In het Sibelius Museum in Turku ontdekte de organist het manuscript van Karg-Elerts orgeltranscriptie van Mendelssohns vijftien variaties in D-moll voor piano, die hij nu voor het eerst op cd vastlegt. Ten slotte speelt Mäkinen het derde symfonische koraal uit opus 87: ”Nun ruhen alle Wälder”. Daarbij worden delen van het koraal gezongen door de sopraan Anu Hostikka en gespeeld door violiste Petri Tapio Mattson.
Markku Mäkinen legt met deze cd een indrukkende proeve van bekwaamheid af.
N.a.v. ”Cathedral Windows - Organ music by Sigfrid Karg-Elert - Markku Mäkinen, orgel Tampere Cathedral, Finland”; Alba (ABCD 250); € 12,50; bestellen: music@lavial.be.
A. M. Alblas
Bas de Vroome
Waarom voegt iemand aan de talloze opnamen van de orgelwerken van Bach nog een nieuwe cd toe? Die vraag bekruipt me als ik wéér een cd met Bachwerken op m’n bureau krijg, deze keer vol gespeeld door Bas de Vroome (1962) uit Delft. De aanvankelijke scepsis maakt echter plaats voor enthousiasme als ik het schijfje beluister en herbeluister: wat een heerlijk, virtuoos spel!
De ruim vijftien minuten durende Praeludium und Fuge in e (BWV 548) waarmee de cd opent, staat direct als een huis. En dan te bedenken dat het allemaal liveopnamen (Aad van der Waal) zijn van concerten die De Vroome in de periode 2002-2004 in ’zijn’ Nieuwe Kerk gaf. De andere pijlers van deze cd zijn de toccata-achtige Fantasie und Fuge in a (BWV 561) en de feestelijke Praeludium und Fuge in C (BWV 547). Musiceervreugde alom, waarbij het Bätzorgel (1837-1839) in z’n volle glorie klinkt.
De rest van de cd wordt gevuld met koraalbewerkingen, waaronder twee bewerkingen van delen uit Bachs cantates. Zelfs voor het ”Schafe können sicher weiden” draait De Vroome z’n hand niet om.
Op een tweede cd in wat ogenschijnlijk een serie moet gaan worden laat De Vroome zich ook van andere kanten horen. Van Lübeck, Buxtehude en De Grigny via Homilius naar Mendelssohn en Rheinberger (jaja, diens Cantilena), met als afsluiting Anton Heiler. Of het nu barokmuziek is, of 19e-eeuws repertoire, of een moderne compositie: de Delftse organist staat er helemaal boven en speelt het allemaal even soepel.
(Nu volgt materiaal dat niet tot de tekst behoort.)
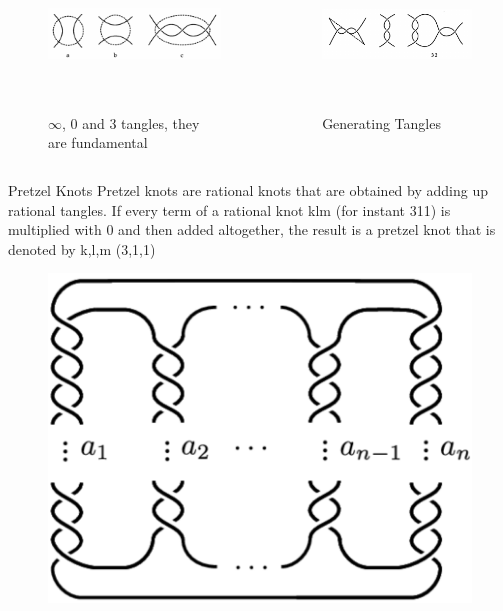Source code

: \begin{frame}
	\begin{columns}[T]
		\begin{column}{.48\textwidth}
			\begin{figure}
				\centering
				\includegraphics[width=0.9\linewidth,height=4cm]{images/basictangles.png}
				\caption{$\infty$, 0 and 3 tangles, they are \centering fundamental}
				\label{basictangles}
			\end{figure}
			\cite{adams2004knot}
		\end{column}
		\begin{column}{.48\textwidth}
			\begin{figure}[h]
				\centering
				\includegraphics[width=0.9\linewidth,height=4cm]{images/tangleproduce.png}
				\caption{Generating Tangles}
				\label{generating}
			\end{figure}
		\end{column}
	\end{columns}
\end{frame}
\begin{frame}{Pretzel Knots}
	Pretzel knots are rational knots that are obtained by adding up rational tangles. If every term of a rational knot klm (for instant 311) is multiplied with 0 and then added altogether, the result is a pretzel knot that is denoted by k,l,m (3,1,1)
	\begin{figure}
		\centering
		\includegraphics[width=0.4\linewidth]{images/pretzel.png}
		\label{pretzel}
		\cite{article2}
	\end{figure}
\end{frame}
De cd-booklets zijn bij beide cd’s nagenoeg identiek, op de korte toelichting van de gespeelde werken na. De volgende keer kunnen misschien in ieder geval de registraties worden opgenomen.
N.a.v. ”Bas de Vroome in concert - Nieuwe Kerk Delft” en ”Bas de Vroome - Johann Sebastian Bach - volume 2 - Nieuwe Kerk Delft”; SKD (SKD18390801 en SKD18390802); € 13,- per stuk; bestellen: hervormdegemeente-delft.nl.